Prior to the CFA judgment, the ‘established approach’ of the Hong Kong companies court when considering whether to dismiss a winding-up/bankruptcy petition in such circumstances was to apply the same test as that in cases where there was no EJC or arbitration clause. In other words, whether there was a bona fide dispute on substantial ground in respect of the debt, with the existence of an arbitration clause or an EJC being only one factor considered by the court in the application of this test.[[2]]
In 2018, however, the companies court adopted an alternative approach in the context of arbitration clauses by suggesting that a petition should generally be dismissed if the debtor has taken steps to initiate the contractually mandated dispute resolution process (the ‘Lasmos approach’).[[1]]
Although the Lasmos approach was applauded by some for respecting party autonomy in their choice of dispute resolution forum, it was implicitly criticised in obiter remarks of Kwan VP of the Court of Appeal who pointed out that ‘as an insolvency petition is not covered by the article 8(1) of the Model Law, there is no automatic, mandatory or non-discretionary stay under that provision’ and that the Lasmos approach 'substantially curtails [a creditor's] statutory right to petition for bankruptcy or winding-up on the ground of insolvency.' [[2]]

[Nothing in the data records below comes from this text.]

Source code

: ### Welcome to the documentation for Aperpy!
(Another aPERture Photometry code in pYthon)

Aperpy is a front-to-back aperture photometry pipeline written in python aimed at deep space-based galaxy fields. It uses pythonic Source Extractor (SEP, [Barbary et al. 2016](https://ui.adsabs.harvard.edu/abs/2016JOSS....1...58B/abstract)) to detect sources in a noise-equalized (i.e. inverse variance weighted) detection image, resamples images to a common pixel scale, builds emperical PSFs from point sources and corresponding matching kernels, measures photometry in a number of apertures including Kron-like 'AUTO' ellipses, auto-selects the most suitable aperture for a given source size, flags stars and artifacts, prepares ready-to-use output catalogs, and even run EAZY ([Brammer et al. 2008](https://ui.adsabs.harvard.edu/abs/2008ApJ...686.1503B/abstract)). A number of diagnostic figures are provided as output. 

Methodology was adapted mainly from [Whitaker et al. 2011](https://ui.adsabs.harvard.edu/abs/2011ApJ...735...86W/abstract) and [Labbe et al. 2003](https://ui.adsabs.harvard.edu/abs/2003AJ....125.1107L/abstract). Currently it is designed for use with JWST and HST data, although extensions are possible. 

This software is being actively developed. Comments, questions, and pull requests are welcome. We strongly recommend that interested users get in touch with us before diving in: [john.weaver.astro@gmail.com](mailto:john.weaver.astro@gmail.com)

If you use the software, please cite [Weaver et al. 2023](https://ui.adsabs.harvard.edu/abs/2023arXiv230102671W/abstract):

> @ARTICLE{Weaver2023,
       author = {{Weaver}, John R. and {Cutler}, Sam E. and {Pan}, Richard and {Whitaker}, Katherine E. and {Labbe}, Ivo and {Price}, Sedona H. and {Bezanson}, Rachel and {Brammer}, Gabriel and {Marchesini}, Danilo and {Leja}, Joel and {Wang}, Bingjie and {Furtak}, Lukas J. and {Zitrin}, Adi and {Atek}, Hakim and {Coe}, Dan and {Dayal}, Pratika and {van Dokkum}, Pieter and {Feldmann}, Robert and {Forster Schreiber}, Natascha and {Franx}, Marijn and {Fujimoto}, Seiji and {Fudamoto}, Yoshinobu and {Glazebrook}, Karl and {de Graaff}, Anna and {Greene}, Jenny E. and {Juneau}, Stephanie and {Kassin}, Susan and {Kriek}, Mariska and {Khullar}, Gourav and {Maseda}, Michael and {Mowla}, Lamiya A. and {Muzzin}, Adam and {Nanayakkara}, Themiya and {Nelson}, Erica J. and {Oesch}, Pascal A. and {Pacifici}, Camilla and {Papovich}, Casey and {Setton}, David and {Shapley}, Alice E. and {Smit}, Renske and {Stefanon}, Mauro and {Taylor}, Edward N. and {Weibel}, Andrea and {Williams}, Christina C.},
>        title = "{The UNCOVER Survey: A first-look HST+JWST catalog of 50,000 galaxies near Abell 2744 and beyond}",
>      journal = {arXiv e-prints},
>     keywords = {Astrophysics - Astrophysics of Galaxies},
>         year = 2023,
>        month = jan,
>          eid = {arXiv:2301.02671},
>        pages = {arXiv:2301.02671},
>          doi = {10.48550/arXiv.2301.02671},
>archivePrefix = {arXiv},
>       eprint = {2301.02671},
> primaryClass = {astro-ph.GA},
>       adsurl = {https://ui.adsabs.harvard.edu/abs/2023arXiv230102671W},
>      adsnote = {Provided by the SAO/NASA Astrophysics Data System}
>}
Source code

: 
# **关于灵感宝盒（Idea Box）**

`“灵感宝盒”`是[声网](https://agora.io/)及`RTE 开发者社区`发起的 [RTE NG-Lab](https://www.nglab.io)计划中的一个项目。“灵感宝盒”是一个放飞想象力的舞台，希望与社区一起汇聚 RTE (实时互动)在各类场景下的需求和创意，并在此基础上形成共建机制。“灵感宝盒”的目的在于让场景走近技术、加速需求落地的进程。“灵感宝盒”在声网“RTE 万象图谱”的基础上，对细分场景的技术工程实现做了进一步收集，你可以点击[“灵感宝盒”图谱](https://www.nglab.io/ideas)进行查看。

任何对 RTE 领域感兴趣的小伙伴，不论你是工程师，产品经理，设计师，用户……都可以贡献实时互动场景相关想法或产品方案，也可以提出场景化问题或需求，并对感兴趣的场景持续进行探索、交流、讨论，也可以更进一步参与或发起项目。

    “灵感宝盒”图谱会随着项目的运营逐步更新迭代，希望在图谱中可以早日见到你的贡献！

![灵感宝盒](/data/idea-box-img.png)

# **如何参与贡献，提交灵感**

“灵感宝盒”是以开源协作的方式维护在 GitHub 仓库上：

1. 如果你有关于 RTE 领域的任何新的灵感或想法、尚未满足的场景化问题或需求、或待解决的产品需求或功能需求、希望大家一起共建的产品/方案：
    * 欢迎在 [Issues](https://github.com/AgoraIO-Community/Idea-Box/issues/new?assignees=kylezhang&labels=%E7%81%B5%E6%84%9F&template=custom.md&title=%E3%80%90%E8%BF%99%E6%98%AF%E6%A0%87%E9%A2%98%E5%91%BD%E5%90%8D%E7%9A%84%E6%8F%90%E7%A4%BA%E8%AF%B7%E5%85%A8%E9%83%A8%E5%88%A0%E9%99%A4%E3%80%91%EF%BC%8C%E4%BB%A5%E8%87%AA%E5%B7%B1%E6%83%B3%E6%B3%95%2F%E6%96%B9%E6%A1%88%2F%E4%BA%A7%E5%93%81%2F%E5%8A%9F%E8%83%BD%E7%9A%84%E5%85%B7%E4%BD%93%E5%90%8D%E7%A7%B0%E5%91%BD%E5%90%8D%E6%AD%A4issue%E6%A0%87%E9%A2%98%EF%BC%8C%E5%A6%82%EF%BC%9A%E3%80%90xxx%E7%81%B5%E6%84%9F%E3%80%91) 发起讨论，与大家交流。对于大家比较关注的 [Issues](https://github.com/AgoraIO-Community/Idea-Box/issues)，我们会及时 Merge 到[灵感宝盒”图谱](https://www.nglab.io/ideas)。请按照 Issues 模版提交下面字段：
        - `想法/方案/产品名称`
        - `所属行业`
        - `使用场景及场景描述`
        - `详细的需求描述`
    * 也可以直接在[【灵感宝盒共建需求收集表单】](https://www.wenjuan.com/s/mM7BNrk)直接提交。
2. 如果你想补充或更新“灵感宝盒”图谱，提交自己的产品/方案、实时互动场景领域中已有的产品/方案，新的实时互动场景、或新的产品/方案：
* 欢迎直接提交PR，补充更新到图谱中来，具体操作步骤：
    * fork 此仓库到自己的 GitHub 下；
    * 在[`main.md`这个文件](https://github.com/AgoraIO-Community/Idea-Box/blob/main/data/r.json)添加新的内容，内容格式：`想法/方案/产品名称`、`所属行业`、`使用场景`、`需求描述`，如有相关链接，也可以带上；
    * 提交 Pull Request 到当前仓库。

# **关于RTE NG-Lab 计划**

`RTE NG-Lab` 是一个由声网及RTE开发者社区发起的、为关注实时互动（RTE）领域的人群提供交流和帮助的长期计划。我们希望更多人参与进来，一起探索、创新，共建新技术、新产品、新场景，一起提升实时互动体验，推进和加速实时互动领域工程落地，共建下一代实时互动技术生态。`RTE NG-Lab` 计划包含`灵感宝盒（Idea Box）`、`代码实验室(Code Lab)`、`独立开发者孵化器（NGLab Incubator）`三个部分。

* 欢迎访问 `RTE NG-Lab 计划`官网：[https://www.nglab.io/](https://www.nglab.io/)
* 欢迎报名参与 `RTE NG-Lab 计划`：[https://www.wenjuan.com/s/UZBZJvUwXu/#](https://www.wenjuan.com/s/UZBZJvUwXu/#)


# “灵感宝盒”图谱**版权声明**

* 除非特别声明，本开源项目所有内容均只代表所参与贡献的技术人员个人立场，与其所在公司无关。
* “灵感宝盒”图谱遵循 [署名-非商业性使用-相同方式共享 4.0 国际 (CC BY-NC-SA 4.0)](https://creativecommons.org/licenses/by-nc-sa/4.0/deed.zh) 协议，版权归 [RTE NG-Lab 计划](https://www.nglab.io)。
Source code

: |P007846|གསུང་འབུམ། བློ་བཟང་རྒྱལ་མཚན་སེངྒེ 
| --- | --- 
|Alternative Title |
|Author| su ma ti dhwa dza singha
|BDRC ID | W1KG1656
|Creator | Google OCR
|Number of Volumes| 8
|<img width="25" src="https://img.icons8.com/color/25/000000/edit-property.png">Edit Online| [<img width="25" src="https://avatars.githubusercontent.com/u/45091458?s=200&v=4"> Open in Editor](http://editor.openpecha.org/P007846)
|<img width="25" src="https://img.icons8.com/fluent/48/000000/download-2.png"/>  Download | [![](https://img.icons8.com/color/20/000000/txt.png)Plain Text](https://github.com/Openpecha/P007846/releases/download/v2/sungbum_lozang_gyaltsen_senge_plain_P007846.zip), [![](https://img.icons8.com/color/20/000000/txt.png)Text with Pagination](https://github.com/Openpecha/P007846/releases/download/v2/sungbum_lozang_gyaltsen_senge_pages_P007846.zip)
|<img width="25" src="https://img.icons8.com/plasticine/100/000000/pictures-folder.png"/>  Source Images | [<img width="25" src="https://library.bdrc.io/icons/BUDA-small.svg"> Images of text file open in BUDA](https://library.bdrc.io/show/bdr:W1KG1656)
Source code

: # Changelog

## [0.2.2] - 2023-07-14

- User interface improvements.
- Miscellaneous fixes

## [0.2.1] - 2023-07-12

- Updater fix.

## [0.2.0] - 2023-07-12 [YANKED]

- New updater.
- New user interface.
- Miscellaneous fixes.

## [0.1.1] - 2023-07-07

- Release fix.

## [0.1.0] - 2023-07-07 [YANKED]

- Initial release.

The recent CFA judgment has put an end to these conflicting approaches by concluding that the established approach is not appropriate when the underlying contract out of which the debt arises includes an EJC and that ‘absent countervailing factors such as the risk of insolvency affecting third parties or a dispute that borders on the frivolous or abuse of process, the petitioner and the debtor should be held to their contract.'[[1]]
Conclusion
In light of the CFA judgment, absent the above countervailing factors, creditors seeking to recover a debt through insolvency proceedings in the Hong Kong courts in circumstances where the underlying contract out of which the debt arises includes an EJC or an arbitration clause would be advised to obtain a judgment/award in the agreed forum for dispute resolution before filing a bankruptcy or winding-up petition in the Hong Kong courts.
Parties considering entering into contracts with Hong Kong companies/residents that include an EJC or an arbitration clause would also be advised to include "carve-outs" that allow them to utilize the bankruptcy/winding-up jurisdiction of the Hong Kong court to recover simple debts.